De férias forçadas na China, o atacante Jô esteve na tarde desta quinta-feira na Cidade do Galo, em Vespasiano, para rever alguns companheiros de seu tempo no Atlético. Atualmente no Jiangsu Suning, o atleta está sem espaço no clube devido ao limite de estrangeiros do Campeonato Chinês.

O atacante, campeão da Copa Libertadores de 2013 com a camisa alvinegra, deixou o Atlético em 2015, vendido para o Al Shabab, dos Emirados Árabes. No começo de 2016, o jogador acertou a ida para o time da China. No entanto, após a janela de transferência do meio do ano, o time excedeu o número de estrangeiros e Jô foi liberado. Mas sem acertar com nenhum clube, o avante permanecerá “encostado” na no país asiático.

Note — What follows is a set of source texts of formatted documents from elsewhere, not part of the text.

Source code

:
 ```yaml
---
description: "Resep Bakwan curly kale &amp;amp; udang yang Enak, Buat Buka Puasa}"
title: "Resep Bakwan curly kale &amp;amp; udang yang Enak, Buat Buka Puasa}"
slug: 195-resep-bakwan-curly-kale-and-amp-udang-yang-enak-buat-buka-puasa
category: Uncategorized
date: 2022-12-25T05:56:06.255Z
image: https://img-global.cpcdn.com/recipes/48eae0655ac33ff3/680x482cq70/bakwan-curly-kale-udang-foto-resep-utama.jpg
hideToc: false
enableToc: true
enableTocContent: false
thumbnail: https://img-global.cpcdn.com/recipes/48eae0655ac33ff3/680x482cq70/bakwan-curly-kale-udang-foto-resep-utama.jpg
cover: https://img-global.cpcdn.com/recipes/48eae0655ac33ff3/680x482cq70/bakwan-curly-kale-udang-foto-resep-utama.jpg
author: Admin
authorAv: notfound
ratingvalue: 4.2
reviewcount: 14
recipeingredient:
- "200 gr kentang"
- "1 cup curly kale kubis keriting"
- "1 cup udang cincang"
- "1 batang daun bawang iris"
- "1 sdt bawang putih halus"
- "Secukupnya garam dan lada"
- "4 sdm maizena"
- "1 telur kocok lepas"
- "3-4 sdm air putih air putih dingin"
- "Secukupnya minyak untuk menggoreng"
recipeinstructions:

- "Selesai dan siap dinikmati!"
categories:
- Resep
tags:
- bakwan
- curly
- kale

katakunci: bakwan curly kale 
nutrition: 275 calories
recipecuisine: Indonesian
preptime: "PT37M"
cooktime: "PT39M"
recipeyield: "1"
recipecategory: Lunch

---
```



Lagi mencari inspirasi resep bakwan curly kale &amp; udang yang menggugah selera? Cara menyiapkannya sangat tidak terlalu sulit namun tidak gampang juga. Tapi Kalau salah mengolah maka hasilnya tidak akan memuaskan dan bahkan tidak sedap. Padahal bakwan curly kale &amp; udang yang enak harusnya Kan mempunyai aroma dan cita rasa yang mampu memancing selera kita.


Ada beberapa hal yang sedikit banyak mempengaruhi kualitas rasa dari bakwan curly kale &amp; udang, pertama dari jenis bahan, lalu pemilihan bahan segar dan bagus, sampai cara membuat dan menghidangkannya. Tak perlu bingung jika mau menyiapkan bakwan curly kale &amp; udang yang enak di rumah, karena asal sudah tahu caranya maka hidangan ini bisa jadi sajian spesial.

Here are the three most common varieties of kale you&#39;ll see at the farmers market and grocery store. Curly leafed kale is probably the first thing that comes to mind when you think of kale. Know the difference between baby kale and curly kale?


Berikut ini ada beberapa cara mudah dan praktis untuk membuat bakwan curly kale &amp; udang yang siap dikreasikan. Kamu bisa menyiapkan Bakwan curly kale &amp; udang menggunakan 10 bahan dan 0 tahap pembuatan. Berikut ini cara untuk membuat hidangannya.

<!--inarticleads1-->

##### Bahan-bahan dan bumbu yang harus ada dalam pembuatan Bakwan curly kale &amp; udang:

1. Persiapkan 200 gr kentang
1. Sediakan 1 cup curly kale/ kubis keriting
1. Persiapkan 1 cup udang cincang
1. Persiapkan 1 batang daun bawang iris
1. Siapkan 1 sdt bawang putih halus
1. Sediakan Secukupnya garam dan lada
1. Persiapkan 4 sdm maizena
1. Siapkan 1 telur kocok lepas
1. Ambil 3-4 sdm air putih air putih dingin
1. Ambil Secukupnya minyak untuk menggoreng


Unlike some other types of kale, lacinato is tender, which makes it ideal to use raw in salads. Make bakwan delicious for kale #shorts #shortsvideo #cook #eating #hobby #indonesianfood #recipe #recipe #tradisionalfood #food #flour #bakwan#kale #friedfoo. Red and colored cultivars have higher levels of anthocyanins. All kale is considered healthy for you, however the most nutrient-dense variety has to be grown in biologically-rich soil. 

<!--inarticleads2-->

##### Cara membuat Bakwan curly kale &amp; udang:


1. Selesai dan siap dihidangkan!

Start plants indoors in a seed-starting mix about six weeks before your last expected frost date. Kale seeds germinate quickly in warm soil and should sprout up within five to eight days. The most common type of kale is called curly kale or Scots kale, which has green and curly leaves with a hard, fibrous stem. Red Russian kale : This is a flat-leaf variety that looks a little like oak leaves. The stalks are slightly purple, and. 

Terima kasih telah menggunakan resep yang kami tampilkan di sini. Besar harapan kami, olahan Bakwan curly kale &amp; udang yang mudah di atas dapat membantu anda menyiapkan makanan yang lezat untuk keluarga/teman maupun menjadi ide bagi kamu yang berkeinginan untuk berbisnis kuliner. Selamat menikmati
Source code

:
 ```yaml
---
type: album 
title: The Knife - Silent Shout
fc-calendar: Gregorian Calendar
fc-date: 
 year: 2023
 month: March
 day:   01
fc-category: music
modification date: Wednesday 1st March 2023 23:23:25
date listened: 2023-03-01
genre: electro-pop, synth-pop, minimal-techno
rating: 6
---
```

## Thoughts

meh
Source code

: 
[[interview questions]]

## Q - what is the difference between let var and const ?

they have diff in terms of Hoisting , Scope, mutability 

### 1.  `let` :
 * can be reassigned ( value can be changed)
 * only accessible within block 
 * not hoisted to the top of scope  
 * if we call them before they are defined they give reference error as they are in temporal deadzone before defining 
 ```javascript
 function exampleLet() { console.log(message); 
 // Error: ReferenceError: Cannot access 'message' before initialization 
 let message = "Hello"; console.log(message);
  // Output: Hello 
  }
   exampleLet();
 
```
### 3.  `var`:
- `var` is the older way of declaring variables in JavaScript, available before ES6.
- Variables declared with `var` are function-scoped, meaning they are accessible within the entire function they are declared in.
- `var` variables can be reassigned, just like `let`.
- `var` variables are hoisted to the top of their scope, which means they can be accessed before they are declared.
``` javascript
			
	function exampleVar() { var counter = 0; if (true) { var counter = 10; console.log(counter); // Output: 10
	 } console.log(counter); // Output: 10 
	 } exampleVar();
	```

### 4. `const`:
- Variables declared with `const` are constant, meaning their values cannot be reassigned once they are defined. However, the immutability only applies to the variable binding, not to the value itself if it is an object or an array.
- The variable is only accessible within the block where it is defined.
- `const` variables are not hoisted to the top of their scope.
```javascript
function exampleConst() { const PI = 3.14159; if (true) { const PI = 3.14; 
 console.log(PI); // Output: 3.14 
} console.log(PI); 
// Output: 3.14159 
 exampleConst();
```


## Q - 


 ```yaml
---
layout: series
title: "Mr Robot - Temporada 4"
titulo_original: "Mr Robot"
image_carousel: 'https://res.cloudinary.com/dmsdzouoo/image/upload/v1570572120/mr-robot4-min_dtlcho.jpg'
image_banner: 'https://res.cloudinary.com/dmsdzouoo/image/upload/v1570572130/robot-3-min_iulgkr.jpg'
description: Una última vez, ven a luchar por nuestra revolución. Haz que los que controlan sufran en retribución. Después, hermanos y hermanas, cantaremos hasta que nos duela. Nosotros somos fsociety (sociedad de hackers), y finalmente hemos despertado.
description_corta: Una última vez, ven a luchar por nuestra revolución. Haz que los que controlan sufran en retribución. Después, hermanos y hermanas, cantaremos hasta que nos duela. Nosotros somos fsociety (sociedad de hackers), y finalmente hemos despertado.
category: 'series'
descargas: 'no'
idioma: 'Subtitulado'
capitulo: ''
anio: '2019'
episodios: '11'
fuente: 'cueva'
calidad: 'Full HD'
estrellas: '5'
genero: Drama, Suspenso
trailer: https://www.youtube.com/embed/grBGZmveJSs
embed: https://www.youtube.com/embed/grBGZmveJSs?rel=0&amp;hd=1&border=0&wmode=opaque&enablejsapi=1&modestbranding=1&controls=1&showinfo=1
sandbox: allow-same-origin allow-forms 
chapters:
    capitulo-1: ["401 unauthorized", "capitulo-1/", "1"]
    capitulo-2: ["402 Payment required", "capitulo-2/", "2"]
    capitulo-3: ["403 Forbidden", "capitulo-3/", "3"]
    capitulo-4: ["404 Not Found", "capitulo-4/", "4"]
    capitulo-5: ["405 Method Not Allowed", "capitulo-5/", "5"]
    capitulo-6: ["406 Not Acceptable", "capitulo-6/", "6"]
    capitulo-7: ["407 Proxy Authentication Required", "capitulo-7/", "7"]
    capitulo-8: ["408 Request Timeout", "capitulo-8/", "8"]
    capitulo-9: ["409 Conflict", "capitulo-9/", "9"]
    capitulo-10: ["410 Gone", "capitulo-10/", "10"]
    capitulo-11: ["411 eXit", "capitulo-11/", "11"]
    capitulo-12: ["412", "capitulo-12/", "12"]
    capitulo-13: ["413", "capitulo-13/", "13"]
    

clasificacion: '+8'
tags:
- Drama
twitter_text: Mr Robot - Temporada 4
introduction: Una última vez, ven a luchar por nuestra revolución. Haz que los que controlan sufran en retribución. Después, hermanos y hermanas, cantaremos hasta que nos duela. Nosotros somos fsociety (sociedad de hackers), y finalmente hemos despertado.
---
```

Além do ex-atleticano, o Jiangsu Suning conta em seu plantel com os brasileiros Alex Teixeira e Ramires, ex-Cruzeiro, além do brasileiro naturalizado croata, Sammir, e do colombiano Roger Martins, último jogador a chegar ao clube, ao fim do primeiro semestre deste ano.

Além do título continental inédito, Jô conquistou a Recopa Sul-Americana e a Copa do Brasil, em 2014, com a camisa atleticana, além de participar da Copa do Mundo 2014 com a seleção brasileira. A assessoria do clube mineiro garante que não tem nenhum interesse em repatriar o atleta.

Mineirão: retorno ao QG ou continuação do pesadelo?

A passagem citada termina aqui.